The Tabula Projects
Reference transcriptomes at single-cell resolution
Reference transcriptomes at single-cell resolution
The CZ Biohub Tabula projects seek to explore these questions by mapping each cell type in whole organisms. The resulting cell atlases, or Tabulae, are essential companions to genomes, as they show which genes are expressed in a given cell and how this expression dictates the specialized functions of the many cell types that make up tissues and organs. They also help us understand what happens over the lifetime of an organism and when things go awry during disease.
These cell atlases are built using two state-of-the-art technologies: single-cell transcriptomics and the computational approaches necessary to analyze sequencing data from millions of reads in hundreds of thousands of cells. The Tabulae are assembled through a highly collaborative effort involving tissue experts, pathologists, cell and molecular biologists, and computational biologists.
While this work continues, CZ Biohub and its collaborators have produced the first whole-organism cell atlases for mice (Tabula Muris); aging mice (Tabula Muris Senis); the mouse lemur, a non-human primate (Tabula Microcebus); the fruit fly (Tabula Drosophilae); and humans (Tabula Sapiens). These rich data sets are providing new insight into evolution, cell physiology, and organismal biology in health and disease.

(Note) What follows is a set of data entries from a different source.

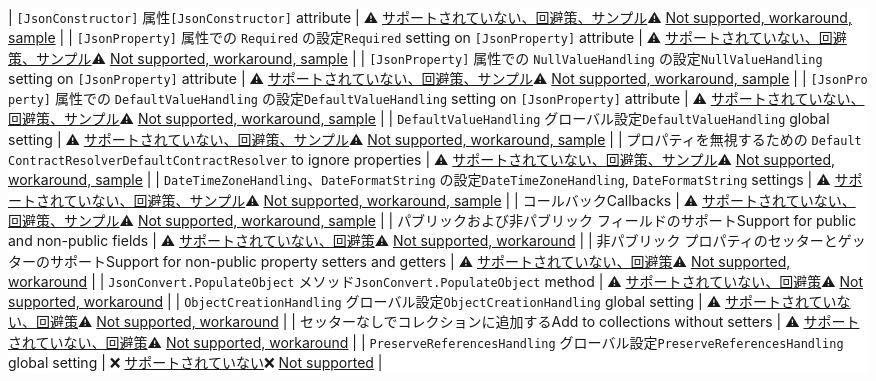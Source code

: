 | <span data-ttu-id="559d0-239">`[JsonConstructor]` 属性</span><span class="sxs-lookup"><span data-stu-id="559d0-239">`[JsonConstructor]` attribute</span></span>                         | <span data-ttu-id="559d0-240">⚠️ [サポートされていない、回避策、サンプル](#specify-constructor-to-use-when-deserializing)</span><span class="sxs-lookup"><span data-stu-id="559d0-240">⚠️ [Not supported, workaround, sample](#specify-constructor-to-use-when-deserializing)</span></span> |
| <span data-ttu-id="559d0-241">`[JsonProperty]` 属性での `Required` の設定</span><span class="sxs-lookup"><span data-stu-id="559d0-241">`Required` setting on `[JsonProperty]` attribute</span></span>        | <span data-ttu-id="559d0-242">⚠️ [サポートされていない、回避策、サンプル](#required-properties)</span><span class="sxs-lookup"><span data-stu-id="559d0-242">⚠️ [Not supported, workaround, sample](#required-properties)</span></span> |
| <span data-ttu-id="559d0-243">`[JsonProperty]` 属性での `NullValueHandling` の設定</span><span class="sxs-lookup"><span data-stu-id="559d0-243">`NullValueHandling` setting on `[JsonProperty]` attribute</span></span> | <span data-ttu-id="559d0-244">⚠️ [サポートされていない、回避策、サンプル](#conditionally-ignore-a-property)</span><span class="sxs-lookup"><span data-stu-id="559d0-244">⚠️ [Not supported, workaround, sample](#conditionally-ignore-a-property)</span></span>  |
| <span data-ttu-id="559d0-245">`[JsonProperty]` 属性での `DefaultValueHandling` の設定</span><span class="sxs-lookup"><span data-stu-id="559d0-245">`DefaultValueHandling` setting on `[JsonProperty]` attribute</span></span> | <span data-ttu-id="559d0-246">⚠️ [サポートされていない、回避策、サンプル](#conditionally-ignore-a-property)</span><span class="sxs-lookup"><span data-stu-id="559d0-246">⚠️ [Not supported, workaround, sample](#conditionally-ignore-a-property)</span></span>  |
| <span data-ttu-id="559d0-247">`DefaultValueHandling` グローバル設定</span><span class="sxs-lookup"><span data-stu-id="559d0-247">`DefaultValueHandling` global setting</span></span>                 | <span data-ttu-id="559d0-248">⚠️ [サポートされていない、回避策、サンプル](#conditionally-ignore-a-property)</span><span class="sxs-lookup"><span data-stu-id="559d0-248">⚠️ [Not supported, workaround, sample](#conditionally-ignore-a-property)</span></span> |
| <span data-ttu-id="559d0-249">プロパティを無視するための `DefaultContractResolver`</span><span class="sxs-lookup"><span data-stu-id="559d0-249">`DefaultContractResolver` to ignore properties</span></span>       | <span data-ttu-id="559d0-250">⚠️ [サポートされていない、回避策、サンプル](#conditionally-ignore-a-property)</span><span class="sxs-lookup"><span data-stu-id="559d0-250">⚠️ [Not supported, workaround, sample](#conditionally-ignore-a-property)</span></span> |
| <span data-ttu-id="559d0-251">`DateTimeZoneHandling`、`DateFormatString` の設定</span><span class="sxs-lookup"><span data-stu-id="559d0-251">`DateTimeZoneHandling`, `DateFormatString` settings</span></span>   | <span data-ttu-id="559d0-252">⚠️ [サポートされていない、回避策、サンプル](#specify-date-format)</span><span class="sxs-lookup"><span data-stu-id="559d0-252">⚠️ [Not supported, workaround, sample](#specify-date-format)</span></span> |
| <span data-ttu-id="559d0-253">コールバック</span><span class="sxs-lookup"><span data-stu-id="559d0-253">Callbacks</span></span>                                             | <span data-ttu-id="559d0-254">⚠️ [サポートされていない、回避策、サンプル](#callbacks)</span><span class="sxs-lookup"><span data-stu-id="559d0-254">⚠️ [Not supported, workaround, sample](#callbacks)</span></span> |
| <span data-ttu-id="559d0-255">パブリックおよび非パブリック フィールドのサポート</span><span class="sxs-lookup"><span data-stu-id="559d0-255">Support for public and non-public fields</span></span>              | <span data-ttu-id="559d0-256">⚠️ [サポートされていない、回避策](#public-and-non-public-fields)</span><span class="sxs-lookup"><span data-stu-id="559d0-256">⚠️ [Not supported, workaround](#public-and-non-public-fields)</span></span> |
| <span data-ttu-id="559d0-257">非パブリック プロパティのセッターとゲッターのサポート</span><span class="sxs-lookup"><span data-stu-id="559d0-257">Support for non-public property setters and getters</span></span>   | <span data-ttu-id="559d0-258">⚠️ [サポートされていない、回避策](#non-public-property-setters-and-getters)</span><span class="sxs-lookup"><span data-stu-id="559d0-258">⚠️ [Not supported, workaround](#non-public-property-setters-and-getters)</span></span> |
| <span data-ttu-id="559d0-259">`JsonConvert.PopulateObject` メソッド</span><span class="sxs-lookup"><span data-stu-id="559d0-259">`JsonConvert.PopulateObject` method</span></span>                   | <span data-ttu-id="559d0-260">⚠️ [サポートされていない、回避策](#populate-existing-objects)</span><span class="sxs-lookup"><span data-stu-id="559d0-260">⚠️ [Not supported, workaround](#populate-existing-objects)</span></span> |
| <span data-ttu-id="559d0-261">`ObjectCreationHandling` グローバル設定</span><span class="sxs-lookup"><span data-stu-id="559d0-261">`ObjectCreationHandling` global setting</span></span>               | <span data-ttu-id="559d0-262">⚠️ [サポートされていない、回避策](#reuse-rather-than-replace-properties)</span><span class="sxs-lookup"><span data-stu-id="559d0-262">⚠️ [Not supported, workaround](#reuse-rather-than-replace-properties)</span></span> |
| <span data-ttu-id="559d0-263">セッターなしでコレクションに追加する</span><span class="sxs-lookup"><span data-stu-id="559d0-263">Add to collections without setters</span></span>                    | <span data-ttu-id="559d0-264">⚠️ [サポートされていない、回避策](#add-to-collections-without-setters)</span><span class="sxs-lookup"><span data-stu-id="559d0-264">⚠️ [Not supported, workaround](#add-to-collections-without-setters)</span></span> |
| <span data-ttu-id="559d0-265">`PreserveReferencesHandling` グローバル設定</span><span class="sxs-lookup"><span data-stu-id="559d0-265">`PreserveReferencesHandling` global setting</span></span>           | <span data-ttu-id="559d0-266">❌ [サポートされていない](#preserve-object-references-and-handle-loops)</span><span class="sxs-lookup"><span data-stu-id="559d0-266">❌ [Not supported](#preserve-object-references-and-handle-loops)</span></span> |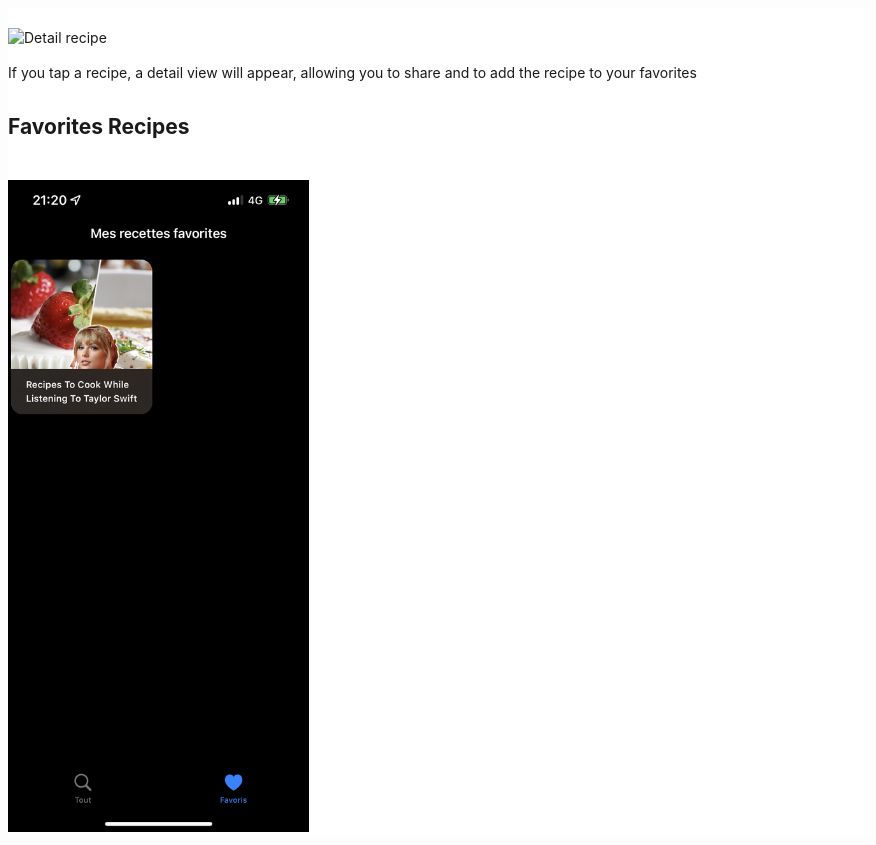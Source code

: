 <br />
<img src="assets/DetailRecipe.PNG" width="35%" alt="Detail recipe" />
<br />

If you tap a recipe, a detail view will appear, allowing you to share and to add the recipe to your favorites

## Favorites Recipes

<br />
<img src="assets/FavoritesRecipes.PNG" width="35%" alt="Favorites recipes" />
<br />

users of Tabula web portals
downloads of published mouse Tabula data sets
annotated cells in Tabula projects from human, mouse, fruit fly, and lemur
Tabula Sapiens is a single-cell transcriptomic atlas of nearly 500,000 cells from 24 different tissues and organs across 14 human donors. This resource provides a rich molecular characterization of more than 800 cell types, their distribution across tissues, and detailed information about tissue-specific variation in gene expression, representing the first draft of a broadly useful reference tool to understand human biology. Tabula Sapiens was funded by the Chan Zuckerberg Initiative as part of its single-cell biology program.
Zebrahub is a multimodal, single-cell RNA sequencing atlas of vertebrate development at single-embryo resolution, using zebrafish as a model organism. The first Zebrahub dataset, of approximately 120,000 cells, spans 10 developmental stages: from end-of-gastrulation embryos to 10-day larvae (bud-stage, 5-, 10-, 15-, 20-, 30-somites stages, as well as 2-, 3-, 5- and 10-days post-fertilization). Four embryos were sequenced per time point. We strive to achieve the highest possible quality; in that context, we expect the Zebrahub dataset to evolve to include more stages and higher data resolution. The Royer Group leads this work in collaboration with CZ Biohub’s Data Science and Genomics Platforms.
Tabula Muris is a compendium of single-cell transcriptome data from the mouse derived from nearly 100,000 cells from 20 organs and tissues. The data allow for direct and controlled comparison of gene expression in cell types shared between tissues, such as immune cells from distinct anatomical locations.
Tabula Muris Senis provides a rich resource to define the molecular signatures of the aging process in the mouse. It includes data from diverse cell types in 23 tissues and organs across the lifespan, and documents cell-specific changes that occur across multiple cell types and organs, as well as age-related changes in the cellular composition of different organs.
Tabula Microcebus comprises data from more than 220,000 single cells representing more than 750 defined cell types from 27 organs of the mouse lemur (Microcebus murinus). The atlas provides a cellular and molecular foundation for studying this primate model organism, and a general approach for establishing other emerging model organisms. The Tabula Microcebus is the result of an international collaborative effort involving the CZ Biohub, many groups at Stanford, the CNRS-MNHN (Musėum National d’Histoire Naturelle in Brunoy, France), and groups at Hong Kong University of Science and Technology, Cornell University, A*STAR (Agency for Science, Technology and Research in Singapore), and UC San Francisco.
The Tabula Drosophilae, or Fly Cell Atlas project, sequenced 580,000 cells, annotated by 42 international labs, and provides a molecular characterization of more than 250 cell types covering all tissues of the adult fruit fly, Drosophila melanogaster. The project was completed by a large international consortium driven by Hongjie Li of Baylor University and Liqun Luo of Stanford University, and supported by several key labs at KU Leuven, EPFL (Lausanne), Stanford University, Harvard University, the National Institutes of Health, and CZ Biohub, among other collaborators.
The COVID Tissue Atlas enables the investigation of both cell type-specific and cross-organ transcriptional responses to COVID-19, providing insights into the molecular networks affected by the disease and highlighting novel potential targets for therapies and drug development.